Dataset excerpts
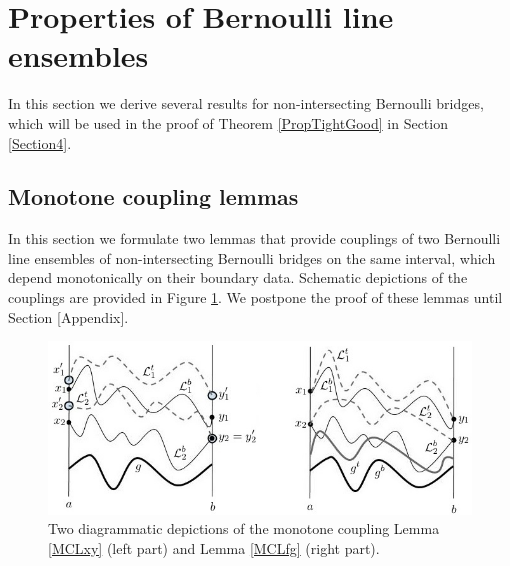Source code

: %
\section{Properties of Bernoulli line ensembles}\label{Section3} In this section we derive several results for non-intersecting Bernoulli bridges, which will be used in the proof of Theorem \ref{PropTightGood} in Section \ref{Section4}.


%
\subsection{Monotone coupling lemmas}\label{Section3.1}
 In this section we formulate two lemmas that provide couplings of two Bernoulli line ensembles of non-intersecting Bernoulli bridges on the same interval, which depend monotonically on their boundary data. Schematic depictions of the couplings are provided in Figure \ref{fig:MCL}. We postpone the proof of these lemmas until Section [Appendix]. 
\begin{figure}[ht]
\begin{center}
  \includegraphics[scale = 0.8]{S2_1_new.jpg}
  \caption{Two diagrammatic depictions of the monotone coupling Lemma \ref{MCLxy} (left part) and Lemma \ref{MCLfg} (right part).}
  \label{fig:MCL}
  \end{center}
\end{figure}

What you need to do. Search the data for "diagrammatic depictions of". Beginning with that line, set down every line through the last exactly.

Written solution.
  \caption{Two diagrammatic depictions of the monotone coupling Lemma \ref{MCLxy} (left part) and Lemma \ref{MCLfg} (right part).}
  \label{fig:MCL}
  \end{center}
\end{figure}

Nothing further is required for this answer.